Exclude the pictures and transcribe the rest of the data below exactly.

INPUT DATA START

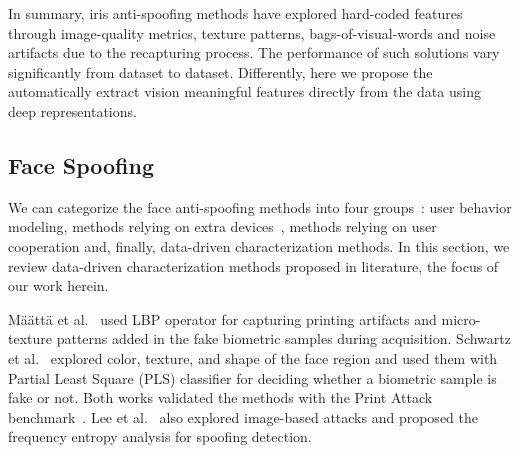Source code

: 
In summary, iris anti-spoofing methods have explored hard-coded features through image-quality metrics, texture patterns, bags-of-visual-words and noise artifacts due to the recapturing process. The performance of such solutions vary significantly from dataset to dataset. Differently, here we propose the automatically extract vision meaningful features directly from the data using deep representations.


\subsection{Face Spoofing}

We can categorize the face anti-spoofing methods into four groups~\cite{Schwartz:IJCB:2011}: user behavior modeling, methods relying on extra devices~\cite{Yi:2014}, methods relying on user cooperation and, finally, data-driven characterization methods. In this section, we review data-driven characterization methods proposed in literature, the focus of our work herein.

M\"{a}\"{a}tt\"{a} et al.~\cite{Maatta:IJCB:2011} used LBP operator for capturing printing artifacts and micro-texture patterns added in the fake biometric samples during acquisition. Schwartz et al.~\cite{Schwartz:IJCB:2011} explored color, texture, and shape of the face region and used them with Partial Least Square (PLS) classifier for deciding whether a biometric sample is fake or not. Both works validated the methods with the Print Attack benchmark~\cite{Anjos:IJCB:2011}. Lee et al.~\cite{Lee:ICASSP:2013} also explored image-based attacks and proposed the frequency entropy analysis for spoofing detection.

INPUT DATA END

■ SOLUTION TO THIS TASK
Source code

: 
In summary, iris anti-spoofing methods have explored hard-coded features through image-quality metrics, texture patterns, bags-of-visual-words and noise artifacts due to the recapturing process. The performance of such solutions vary significantly from dataset to dataset. Differently, here we propose the automatically extract vision meaningful features directly from the data using deep representations.


\subsection{Face Spoofing}

We can categorize the face anti-spoofing methods into four groups~\cite{Schwartz:IJCB:2011}: user behavior modeling, methods relying on extra devices~\cite{Yi:2014}, methods relying on user cooperation and, finally, data-driven characterization methods. In this section, we review data-driven characterization methods proposed in literature, the focus of our work herein.

M\"{a}\"{a}tt\"{a} et al.~\cite{Maatta:IJCB:2011} used LBP operator for capturing printing artifacts and micro-texture patterns added in the fake biometric samples during acquisition. Schwartz et al.~\cite{Schwartz:IJCB:2011} explored color, texture, and shape of the face region and used them with Partial Least Square (PLS) classifier for deciding whether a biometric sample is fake or not. Both works validated the methods with the Print Attack benchmark~\cite{Anjos:IJCB:2011}. Lee et al.~\cite{Lee:ICASSP:2013} also explored image-based attacks and proposed the frequency entropy analysis for spoofing detection.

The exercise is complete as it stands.